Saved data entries
####################

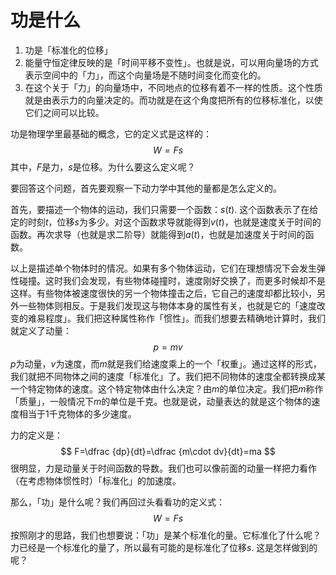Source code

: # 功是什么

1. 功是「标准化的位移」
2. 能量守恒定律反映的是「时间平移不变性」。也就是说，可以用向量场的方式表示空间中的「力」，而这个向量场是不随时间变化而变化的。
3. 在这个关于「力」的向量场中，不同地点的位移有着不一样的性质。这个性质就是由表示力的向量决定的。而功就是在这个角度把所有的位移标准化，以使它们之间可以比较。



功是物理学里最基础的概念，它的定义式是这样的：
$$
W=Fs
$$
其中，$F$是力，$s$是位移。为什么要这么定义呢？

要回答这个问题，首先要观察一下动力学中其他的量都是怎么定义的。

首先，要描述一个物体的运动，我们只需要一个函数：$s\left( t\right)$. 这个函数表示了在给定的时刻$t$，位移$s$为多少。对这个函数求导就能得到$v\left( t\right)$，也就是速度关于时间的函数。再次求导（也就是求二阶导）就能得到$a\left( t\right)$，也就是加速度关于时间的函数。

以上是描述单个物体时的情况。如果有多个物体运动，它们在理想情况下会发生弹性碰撞。这时我们会发现，有些物体碰撞时，速度刚好交换了，而更多时候却不是这样。有些物体被速度很快的另一个物体撞击之后，它自己的速度却都比较小，另外一些物体则相反。于是我们发现这与物体本身的属性有关，也就是它的「速度改变的难易程度」。我们把这种属性称作「惯性」。而我们想要去精确地计算时，我们就定义了动量：
$$
p=mv
$$
$p$为动量，$v$为速度，而$m$就是我们给速度乘上的一个「权重」。通过这样的形式，我们就把不同物体之间的速度「标准化」了。我们把不同物体的速度全都转换成某一个特定物体的速度。这个特定物体由什么决定？由$m$的单位决定。我们把$m$称作「质量」，一般情况下$m$的单位是千克。也就是说，动量表达的就是这个物体的速度相当于1千克物体的多少速度。

力的定义是：
$$
F=\dfrac {dp}{dt}=\dfrac {m\cdot dv}{dt}=ma
$$
很明显，力是动量关于时间函数的导数。我们也可以像前面的动量一样把力看作（在考虑物体惯性时）「标准化」的加速度。

那么，「功」是什么呢？我们再回过头看看功的定义式：
$$
W=Fs
$$
按照刚才的思路，我们也想要说：「功」是某个标准化的量。它标准化了什么呢？力已经是一个标准化的量了，所以最有可能的是标准化了位移$s$. 这是怎样做到的呢？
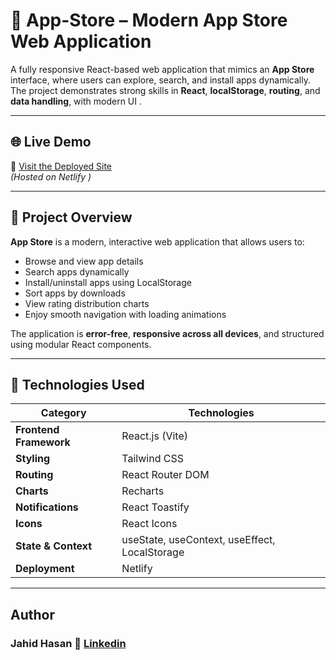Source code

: # 🚀 App-Store – Modern App Store Web Application

A fully responsive React-based web application that mimics an **App Store** interface, where users can explore, search, and install apps dynamically.  
The project demonstrates strong skills in **React**, **localStorage**, **routing**, and **data handling**, with modern UI .

---

## 🌐 Live Demo

🔗 [Visit the Deployed Site](https://jh-app-store.netlify.app/)  
_(Hosted on Netlify )_

---

## 🧠 Project Overview

**App Store** is a modern, interactive web application that allows users to:

- Browse and view app details
- Search apps dynamically
- Install/uninstall apps using LocalStorage
- Sort apps by downloads
- View rating distribution charts
- Enjoy smooth navigation with loading animations

The application is **error-free**, **responsive across all devices**, and structured using modular React components.

---

## 🧰 Technologies Used

| Category               | Technologies                                  |
| ---------------------- | --------------------------------------------- |
| **Frontend Framework** | React.js (Vite)                               |
| **Styling**            | Tailwind CSS                                  |
| **Routing**            | React Router DOM                              |
| **Charts**             | Recharts                                      |
| **Notifications**      | React Toastify                                |
| **Icons**              | React Icons                                   |
| **State & Context**    | useState, useContext, useEffect, LocalStorage |
| **Deployment**         | Netlify                                       |

---

## Author

### Jahid Hasan 🔗 [Linkedin](https://www.linkedin.com/in/jahidjubaer/)
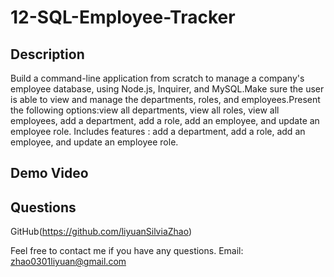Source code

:# 12-SQL-Employee-Tracker

## Description
Build a command-line application from scratch to manage a company's employee database, using Node.js, Inquirer, and MySQL.Make sure the user is able to view and manage the departments, roles, and employees.Present the following options:view all departments, view all roles, view all employees, add a department, add a role, add an employee, and update an employee role. Includes features : add a department, add a role, add an employee, and update an employee role. 

## Demo Video

## Questions
GitHub(https://github.com/liyuanSilviaZhao)

Feel free to contact me if you have any questions.
Email: zhao0301liyuan@gmail.com
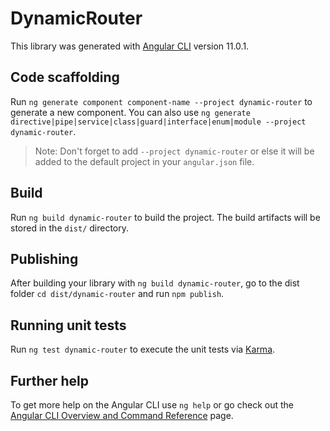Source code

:# DynamicRouter

This library was generated with [Angular CLI](https://github.com/angular/angular-cli) version 11.0.1.

## Code scaffolding

Run `ng generate component component-name --project dynamic-router` to generate a new component. You can also use `ng generate directive|pipe|service|class|guard|interface|enum|module --project dynamic-router`.
> Note: Don't forget to add `--project dynamic-router` or else it will be added to the default project in your `angular.json` file. 

## Build

Run `ng build dynamic-router` to build the project. The build artifacts will be stored in the `dist/` directory.

## Publishing

After building your library with `ng build dynamic-router`, go to the dist folder `cd dist/dynamic-router` and run `npm publish`.

## Running unit tests

Run `ng test dynamic-router` to execute the unit tests via [Karma](https://karma-runner.github.io).

## Further help

To get more help on the Angular CLI use `ng help` or go check out the [Angular CLI Overview and Command Reference](https://angular.io/cli) page.
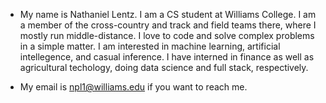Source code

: - My name is Nathaniel Lentz. I am a CS student at Williams College. I am a member of the cross-country and track and field teams there,
  where I mostly run middle-distance. I love to code and solve complex problems in a simple matter. I am interested in machine learning, artificial 
  intellegence, and casual inference. I have interned in finance as well as agricultural techology, doing data science and full stack, respectively.
 
- My email is npl1@williams.edu if you want to reach me. 
<!---
24npl1/24npl1 is a ✨ special ✨ repository because its `README.md` (this file) appears on your GitHub profile.
You can click the Preview link to take a look at your changes.
--->
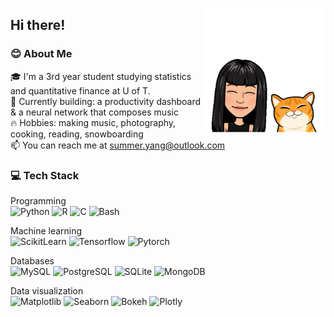 <a href="https://summerxyang.github.io/"><img src="https://github.com/SUMMERxYANG/SUMMERxYANG/blob/main/Bitmoji.png" align="right" height="200" /></a>
<h2> Hi there! </h2>

<h3> 😊 About Me </h3>

 🎓 I'm a 3rd year student studying statistics and quantitative finance at U of T. <br>
 🔧 Currently building: a productivity dashboard & a neural network that composes music <br>
 🔥 Hobbies: making music, photography, cooking, reading, snowboarding <br>
 📫 You can reach me at summer.yang@outlook.com <br>


<h3> 💻 Tech Stack </h3>

Programming  
  ![Python](https://img.shields.io/badge/Python-4a5057?style=for-the-badge&logo=python&logoColor=4a5057&labelColor=e5e9F0)
  ![R](https://img.shields.io/badge/R-4a5057?style=for-the-badge&logo=R&logoColor=4a5057&labelColor=e5e9F0)
  ![C](https://img.shields.io/badge/C-4a5057?style=for-the-badge&logo=C&logoColor=4a5057&labelColor=e5e9F0)
  ![Bash](https://img.shields.io/badge/BASH-4a5057?style=for-the-badge&logo=gnu-bash&logoColor=4a5057&labelColor=e5e9F0)

Machine learning  
  ![ScikitLearn](https://img.shields.io/badge/scikitLearn-4a5057?style=for-the-badge&logo=scikit-learn&logoColor=4a5057&labelColor=e5e9F0)
  ![Tensorflow](https://img.shields.io/badge/tensofrflow-4a5057?style=for-the-badge&logo=tensorflow&logoColor=4a5057&labelColor=e5e9F0)
  ![Pytorch](https://img.shields.io/badge/pytorch-4a5057?style=for-the-badge&logo=pytorch&logoColor=4a5057&labelColor=e5e9F0)

Databases  
  ![MySQL](https://img.shields.io/badge/MySQL-4a5057?style=for-the-badge&logo=mysql&logoColor=4a5057&labelColor=e5e9F0)
  ![PostgreSQL](https://img.shields.io/badge/PostgreSQL-4a5057?style=for-the-badge&logo=postgresql&logoColor=4a5057&labelColor=e5e9F0)
  ![SQLite](https://img.shields.io/badge/SQLite-4a5057?style=for-the-badge&logo=sqlite&logoColor=4a5057&labelColor=e5e9F0)
  ![MongoDB](https://img.shields.io/badge/MongoDB-4a5057?style=for-the-badge&logo=mongodb&logoColor=4a5057&labelColor=e5e9F0)

Data visualization  
  ![Matplotlib](https://img.shields.io/badge/mpl-matplotlib-4a5057?style=for-the-badge&logo=matplotlib&logoColor=4a5057&labelColor=e5e9F0)
  ![Seaborn](https://img.shields.io/badge/sn-seaborn-4a5057?style=for-the-badge&logo=seaborn&logoColor=4a5057&labelColor=e5e9F0)
  ![Bokeh](https://img.shields.io/badge/bokeh-bokeh-4a5057?style=for-the-badge&logo=bokeh&logoColor=4a5057&labelColor=e5e9F0)
  ![Plotly](https://img.shields.io/badge/px-plotly-4a5057?style=for-the-badge&logo=plotly&logoColor=4a5057&labelColor=e5e9F0)

<!---
Other tools  
  ![Git](https://img.shields.io/badge/git-4a5057?style=for-the-badge&logo=git&logoColor=4a5057&labelColor=e5e9F0)
  ![JupyterNotebook](https://img.shields.io/badge/Jupyter-4a5057?style=for-the-badge&logo=jupyter&logoColor=4a5057&labelColor=e5e9F0)
  ![LATEX](https://img.shields.io/badge/LaTeX-4a5057?style=for-the-badge&logo=latex&logoColor=4a5057&labelColor=e5e9F0)
  ![VirtualMachines](https://img.shields.io/badge/VirtualMachines-4a5057?style=for-the-badge&logo=vmware&logoColor=4a5057&labelColor=e5e9F0)

Web dev (newbie)  
  ![HTML5](https://img.shields.io/badge/html-4a5057?style=for-the-badge&logo=html5&logoColor=4a5057&labelColor=e5e9F0)
  ![CSS3](https://img.shields.io/badge/css-4a5057?style=for-the-badge&logo=css3&logoColor=4a5057&labelColor=e5e9F0)
  ![JavaScript](https://img.shields.io/badge/javascript-4a5057?style=for-the-badge&logo=javascript&logoColor=4a5057&labelColor=e5e9F0)
  ![Bootstrap](https://img.shields.io/badge/Bootstrap-4a5057?style=for-the-badge&logo=bootstrap&logoColor=4a5057&labelColor=e5e9F0)
-->


<!---
<a href="https://github.com/summerxyang?tab=repositories">
  <img width="300px" src="https://github-readme-stats.anuraghazra1.vercel.app/api/top-langs/?username=summerxyang&count_private=true&theme=nord&layout=compact&hide=makefile,shell&hide_border=true" />
</a>

https://github.com/anuraghazra/github-readme-stats
-->
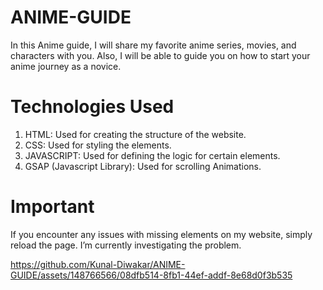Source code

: # ANIME-GUIDE
In this Anime guide, I will share my favorite anime series, movies, and characters with you. Also, I will be able to guide you on how to start your anime journey as a novice.

# Technologies Used 
1. HTML: Used for creating the structure of the website.<br/>
2. CSS: Used for styling the elements.<br/>
3. JAVASCRIPT: Used for defining the logic for certain elements.<br/>
4. GSAP (Javascript Library): Used for scrolling Animations.<br/>

# Important
If you encounter any issues with missing elements on my website, simply reload the page. I’m currently investigating the problem.

https://github.com/Kunal-Diwakar/ANIME-GUIDE/assets/148766566/08dfb514-8fb1-44ef-addf-8e68d0f3b535

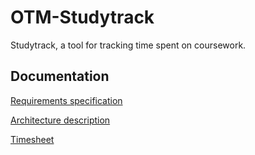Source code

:﻿# OTM-Studytrack

Studytrack, a tool for tracking time spent on coursework.

## Documentation

[Requirements specification](https://github.com/elucca/OTM-Studytrack/blob/master/documentation/software%20requirements%20specification.md)

[Architecture description](https://github.com/elucca/OTM-Studytrack/blob/master/documentation/architecture.md)

[Timesheet](https://github.com/elucca/OTM-Studytrack/blob/master/documentation/timesheet.md)

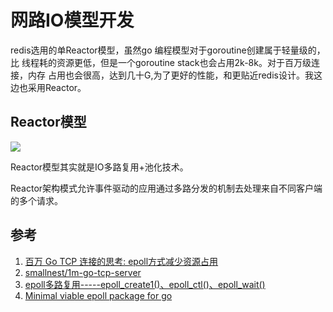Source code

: # 网路IO模型开发
redis选用的单Reactor模型，虽然go 编程模型对于goroutine创建属于轻量级的，比
线程耗的资源更低，但是一个goroutine stack也会占用2k-8k。对于百万级连接，内存
占用也会很高，达到几十G,为了更好的性能，和更贴近redis设计。我这边也采用Reactor。
## Reactor模型
![](https://img2018.cnblogs.com/blog/1485398/201810/1485398-20181022232220631-1867817712.jpg)

Reactor模型其实就是IO多路复用+池化技术。

Reactor架构模式允许事件驱动的应用通过多路分发的机制去处理来自不同客户端的多个请求。


## 参考
1. [百万 Go TCP 连接的思考: epoll方式减少资源占用](https://colobu.com/2019/02/23/1m-go-tcp-connection/)
2. [smallnest/1m-go-tcp-server](https://github.com/smallnest/1m-go-tcp-server)
3. [epoll多路复用-----epoll_create1()、epoll_ctl()、epoll_wait()](https://blog.csdn.net/displayMessage/article/details/81151646)
4. [Minimal viable epoll package for go](https://gist.github.com/ast/a41816345e94e065890440e87e41a219)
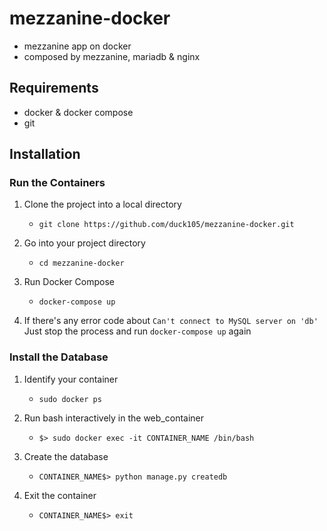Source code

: # mezzanine-docker
* mezzanine app on docker
* composed by mezzanine, mariadb & nginx
## Requirements
* docker & docker compose
* git

## Installation
### Run the Containers ###
1. Clone the project into a local directory
   * `git clone https://github.com/duck105/mezzanine-docker.git`

2. Go into your project directory
   * `cd mezzanine-docker`

3. Run Docker Compose 
   * `docker-compose up` 
   
4. If there's any error code about `Can't connect to MySQL server on 'db' ` <br>
Just stop the process and run `docker-compose up`  again
### Install the Database ###
1. Identify your container
   * `sudo docker ps`

2. Run bash interactively in the web_container
   * `$> sudo docker exec -it CONTAINER_NAME /bin/bash`

3. Create the database
   * `CONTAINER_NAME$> python manage.py createdb`

4. Exit the container
   * `CONTAINER_NAME$> exit`
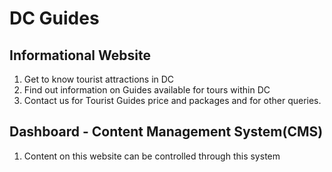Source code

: # DC Guides 

Informational Website 
----
1) Get to know tourist attractions in DC 
2) Find out information on Guides available for tours within DC 
3) Contact us for Tourist Guides price and packages and for other queries.

Dashboard - Content Management System(CMS) 
----
1) Content on this website can be controlled through this system
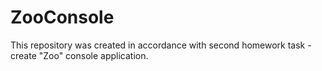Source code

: # ZooConsole
This repository was created in accordance with second homework task - create "Zoo" console application.
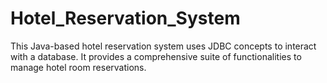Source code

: # Hotel_Reservation_System
This Java-based hotel reservation system uses JDBC concepts to interact with a database. It provides a comprehensive suite of functionalities to manage hotel room reservations.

####################

_TASK_: In the records above, find every line containing the word "help" and show it.

_RESULT OF THE TASK_:
## Further help
To get more help on the Angular CLI use `ng help` or go check out the [Angular CLI Overview and Command Reference](https://angular.io/cli) page.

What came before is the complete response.